Machnikowski, Maciej maciej.machnikowski at intel.com
Fri Aug 20 18:30:02 UTC 2021

> -----Original Message-----
> From: Richard Cochran <richardcochran at gmail.com>
> Sent: Friday, August 20, 2021 5:56 PM
> To: Machnikowski, Maciej <maciej.machnikowski at intel.com>
> Cc: Kubalewski, Arkadiusz <arkadiusz.kubalewski at intel.com>; linux-
> kernel at vger.kernel.org; intel-wired-lan at lists.osuosl.org;
> netdev at vger.kernel.org; linux-kselftest at vger.kernel.org; Brandeburg,
> Jesse <jesse.brandeburg at intel.com>; Nguyen, Anthony L
> <anthony.l.nguyen at intel.com>; davem at davemloft.net; kuba at kernel.org;
> shuah at kernel.org; arnd at arndb.de; nikolay at nvidia.com;
> cong.wang at bytedance.com; colin.king at canonical.com;
> gustavoars at kernel.org; Bross, Kevin <kevin.bross at intel.com>; Stanton,
> Kevin B <kevin.b.stanton at intel.com>; Ahmad Byagowi <abyagowi at fb.com>
> Subject: Re: [RFC net-next 1/7] ptp: Add interface for acquiring DPLL state
> 1. Control bits according to IEEE 802.3 Section 40.5.2 as Ethtool or RTNL.
> 2. User space Ethernet Synchronization Messaging Channel (ESMC)
>    service according to IEEE 802.3ay
> The PHY should be automatically controlled by #1.
> As I said before, none of this belongs in the PHC subsystem.
> Thanks,
> Richard


I did a talk at netDev 0x15 covering SyncE - you can refer to the slides for more detailed info, and hopefully the recording will be available soon as well:

At its core - SyncE requires 2 parts (see slide 22/23)
 - SyncE capable PHY
 - the external DPLL

The SyncE capable PHY is a PHY that can recover the physical clock, at which the data symbols are transferred, (usually) divide it and output it to the external PLL. It can also redirect the recovered and divided clock to more than one pin.
Since the 40.5.2 is not applicable to higher-speed ethernet which don't use auto-negotiation, but rather the link training sequence where the RX side always syncs its clock to the TX side.
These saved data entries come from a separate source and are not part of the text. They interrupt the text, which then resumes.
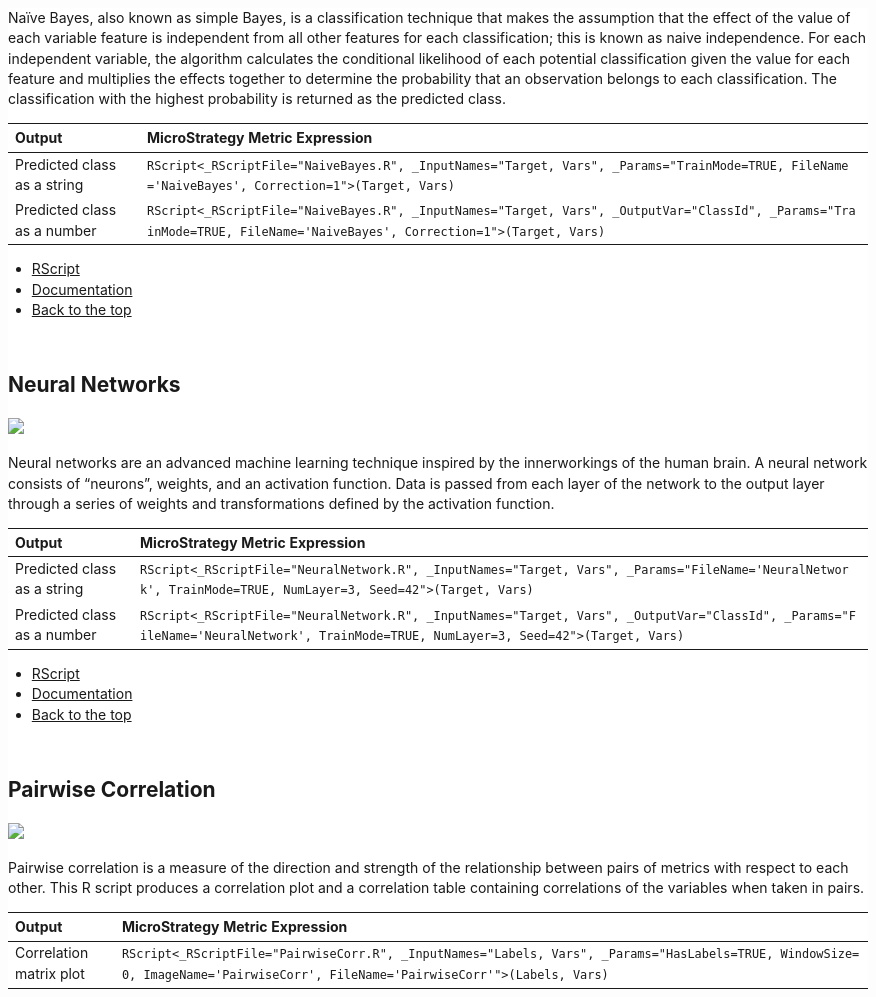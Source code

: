 Naïve Bayes, also known as simple Bayes, is a classification technique that makes the assumption that the effect of the value of each variable feature is independent from all other features for each classification; this is known as naive independence. For each independent variable, the algorithm calculates the conditional likelihood of each potential classification given the value for each feature and multiplies the effects together to determine the probability that an observation belongs to each classification. The classification with the highest probability is returned as the predicted class.

| Output | MicroStrategy Metric Expression |
| :----- | :------------------------------ |
| Predicted class as a string | `RScript<_RScriptFile="NaiveBayes.R", _InputNames="Target, Vars", _Params="TrainMode=TRUE, FileName='NaiveBayes', Correction=1">(Target, Vars)` |
| Predicted class as a number | `RScript<_RScriptFile="NaiveBayes.R", _InputNames="Target, Vars", _OutputVar="ClassId", _Params="TrainMode=TRUE, FileName='NaiveBayes', Correction=1">(Target, Vars)` |

* [RScript][nb_script]
* [Documentation][nb_doc]
* [Back to the top][lnk_top]
<br></br>


## Neural Networks

<img src="https://github.com/MicroStrategy/RIntegrationPack/blob/master/assets/RShelf_NeuralNetwork.PNG" width="250">

Neural networks are an advanced machine learning technique inspired by the innerworkings of the human brain. A neural network consists of “neurons”, weights, and an activation function. Data is passed from each layer of the network to the output layer through a series of weights and transformations defined by the activation function.

| Output | MicroStrategy Metric Expression |
| :----- | :------------------------------ |
| Predicted class as a string | `RScript<_RScriptFile="NeuralNetwork.R", _InputNames="Target, Vars", _Params="FileName='NeuralNetwork', TrainMode=TRUE, NumLayer=3, Seed=42">(Target, Vars)` |
| Predicted class as a number | `RScript<_RScriptFile="NeuralNetwork.R", _InputNames="Target, Vars", _OutputVar="ClassId", _Params="FileName='NeuralNetwork', TrainMode=TRUE, NumLayer=3, Seed=42">(Target, Vars)` |

* [RScript][nn_script]
* [Documentation][nn_doc]
* [Back to the top][lnk_top]
<br></br>


## Pairwise Correlation

<img src="https://github.com/MicroStrategy/RIntegrationPack/blob/master/assets/RShelf_PairwiseCorr.PNG" width="250">

Pairwise correlation is a measure of the direction and strength of the relationship between pairs of metrics with respect to each other. This R script produces a correlation plot and a correlation table containing correlations of the variables when taken in pairs.

| Output | MicroStrategy Metric Expression |
| :----- | :------------------------------ |
| Correlation matrix plot | `RScript<_RScriptFile="PairwiseCorr.R", _InputNames="Labels, Vars", _Params="HasLabels=TRUE, WindowSize=0, ImageName='PairwiseCorr', FileName='PairwiseCorr'">(Labels, Vars)` |


[lnk_top]: <https://github.com/MicroStrategy/RIntegrationPack/tree/master/scripts#off-the-shelf-r-scripts>
[arima]: <https://github.com/MicroStrategy/RIntegrationPack/tree/master/scripts#arima>
[arima_script]: <https://github.com/MicroStrategy/RIntegrationPack/blob/master/scripts/RShelf_ARIMA.R>
[arima_doc]: <https://github.com/MicroStrategy/RIntegrationPack/blob/master/scripts/RShelf_ARIMA.pdf>
[arima_img]: https://github.com/MicroStrategy/RIntegrationPack/blob/master/assets/RShelf_ARIMA.png
[kcluster]: <https://github.com/MicroStrategy/RIntegrationPack/tree/master/scripts#k-means-clustering>
[kcluster_script]: <https://github.com/MicroStrategy/RIntegrationPack/blob/master/scripts/RShelf_kMeansClustering.R>
[kcluster_doc]: <https://github.com/MicroStrategy/RIntegrationPack/blob/master/scripts/RShelf_kMeansClustering.pdf>
[kcluster_img]: https://github.com/MicroStrategy/RIntegrationPack/blob/master/assets/RShelf_kMeans.PNG
[kmedoids]: <https://github.com/MicroStrategy/RIntegrationPack/tree/master/scripts#k-medoids-clustering>
[kmedoids_script]: <https://github.com/MicroStrategy/RIntegrationPack/blob/master/scripts/RShelf_kMedoidsClustering.R>
[kmedoids_doc]: <https://github.com/MicroStrategy/RIntegrationPack/blob/master/scripts/RShelf_kMedoidsClustering.pdf>
[kmedoids_img]: https://github.com/MicroStrategy/RIntegrationPack/blob/master/assets/RShelf_kMedoids.PNG
[knn]: <https://github.com/MicroStrategy/RIntegrationPack/tree/master/scripts#k-nearest-neighbors>
[knn_script]: <https://github.com/MicroStrategy/RIntegrationPack/blob/master/scripts/RShelf_kNN.R>
[knn_doc]: <https://github.com/MicroStrategy/RIntegrationPack/blob/master/scripts/RShelf_kNN.pdf>
[nb]: <https://github.com/MicroStrategy/RIntegrationPack/tree/master/scripts#naive-bayes>
[nb_script]: <https://github.com/MicroStrategy/RIntegrationPack/blob/master/scripts/RShelf_NaiveBayes.R>
[nb_doc]: <https://github.com/MicroStrategy/RIntegrationPack/blob/master/scripts/RShelf_NaiveBayes.pdf>
[nb_img]: https://github.com/MicroStrategy/RIntegrationPack/blob/master/assets/RShelf_NaiveBayes.PNG
[nn]: <https://github.com/MicroStrategy/RIntegrationPack/tree/master/scripts#neural-network>
[nn_script]: <https://github.com/MicroStrategy/RIntegrationPack/blob/master/scripts/RShelf_NeuralNetwork.R>
[nn_doc]: <https://github.com/MicroStrategy/RIntegrationPack/blob/master/scripts/RShelf_NeuralNetwork.pdf>
[nn_img]: https://github.com/MicroStrategy/RIntegrationPack/blob/master/assets/RShelf_NeuralNetwork.PNG
[pairwise]: <https://github.com/MicroStrategy/RIntegrationPack/tree/master/scripts#pairwise-correlation>
[pairwise_script]: <https://github.com/MicroStrategy/RIntegrationPack/blob/master/scripts/RShelf_PairwiseCorr.R>
[pairwise_doc]: <https://github.com/MicroStrategy/RIntegrationPack/blob/master/scripts/RShelf_PairwiseCorr.pdf>
[pairwise_img]: https://github.com/MicroStrategy/RIntegrationPack/blob/master/assets/RShelf_PairwiseCorr.PNG
[rf]: <https://github.com/MicroStrategy/RIntegrationPack/tree/master/scripts#random-forest>
[rf_script]: <https://github.com/MicroStrategy/RIntegrationPack/blob/master/scripts/RShelf_RandomForest.R>
[rf_doc]: <https://github.com/MicroStrategy/RIntegrationPack/blob/master/scripts/RShelf_RandomForest.pdf>
[rf_img]: https://github.com/MicroStrategy/RIntegrationPack/blob/master/assets/RShelf_RandomForest.PNG
[seasforecast]: <https://github.com/MicroStrategy/RIntegrationPack/tree/master/scripts#seasonal-forecasting>
[seasforecast_script]: <https://github.com/MicroStrategy/RIntegrationPack/blob/master/scripts/RShelf_SeasonalForecasting.R>
[seasforecast_doc]: <https://github.com/MicroStrategy/RIntegrationPack/blob/master/scripts/RShelf_SeasonalForecasting.pdf>
[seasforecast_img]: https://github.com/MicroStrategy/RIntegrationPack/blob/master/assets/RShelf_SeasonalForecast.PNG
[stepreg]: <https://github.com/MicroStrategy/RIntegrationPack/tree/master/scripts#stepwise-regression>
[stepreg_script]: <https://github.com/MicroStrategy/RIntegrationPack/blob/master/scripts/RShelf_StepwiseRegression.R>
[stepreg_doc]: <https://github.com/MicroStrategy/RIntegrationPack/blob/master/scripts/RShelf_StepwiseRegression.pdf>
[steplogreg]: <https://github.com/MicroStrategy/RIntegrationPack/tree/master/scripts#stepwise-logistic-regression>
[steplogreg_script]: <https://github.com/MicroStrategy/RIntegrationPack/blob/master/scripts/RShelf_StepwiseLogistic.R>
[steplogreg_doc]: <https://github.com/MicroStrategy/RIntegrationPack/blob/master/scripts/RShelf_StepwiseLogistic.pdf>
[survival]: <https://github.com/MicroStrategy/RIntegrationPack/tree/master/scripts#survival-analysis>
[survival_script]: <https://github.com/MicroStrategy/RIntegrationPack/blob/master/scripts/RShelf_Survival.R>
[survival_doc]: <https://github.com/MicroStrategy/RIntegrationPack/blob/master/scripts/RShelf_Survival.pdf>
[survival_img]: https://github.com/MicroStrategy/RIntegrationPack/blob/master/assets/RShelf_Survival.PNG
[sentiment]: <https://github.com/MicroStrategy/RIntegrationPack/tree/master/scripts#sentiment-analysis>
[sentiment_script]: <https://github.com/MicroStrategy/RIntegrationPack/blob/master/scripts/RShelf_SentimentAnalysis.R>
[sentiment_doc]: <https://github.com/MicroStrategy/RIntegrationPack/blob/master/scripts/RShelf_SentimentAnalysis.pdf>
[sentiment_img]: https://github.com/MicroStrategy/RIntegrationPack/blob/master/assets/RShelf_SentimentAnalysis.png
[img_howtouse]: https://github.com/MicroStrategy/RIntegrationPack/blob/master/assets/RShelf_Params3.png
The external DPLL tunes the frequency generated by a crystal to the frequency recovered by the PHY, and drives the outputs.

On the other end - the SyncE PHY uses the clock generated by the DPLL to transmit the data to the next element.

So to be able to control SyncE we need 2 interfaces:
- Interface to enable the recovered clock output at the given pin
- interface to monitor the DPLL to see if the clock that we got is valid, or not.

If it comes to ESMC (G.8264) messages, SyncE itself can run in 2 modes (slides 29/30 will give you more details):
- QL-Disabled - with no ESMC messages - it base on the local information from the PLL to make all decisions
- QL-Enabled - that adds ESMC and quality message transfer between the nodes.

Additionally, the SyncE DPLL can be synchronized to the external sources, like a 1PPS or a 10M signal from the GNSS.

That's why the RFC proposes 2 interfaces:
- one for enabling redirected clock on a selected pin of the PHY
- one for the physical frequency lock of the DPLL

The connection with the PTP subsystem is that in most use cases I heard about SyncE is used as a physical frequency syntonization for PTP clocks.
Hence adding a DPLL monitoring there would solve 2 issues at the same time - monitoring of a GNSS-syntonized PTP clock and the SyncE syntonized one and would make a single point to monitor by the upper layer applications.

Let me know if that makes more sense now. We could add a separate SyncE and separate PTP DPLL monitoring interfaces, but in most cases they will point to the same device.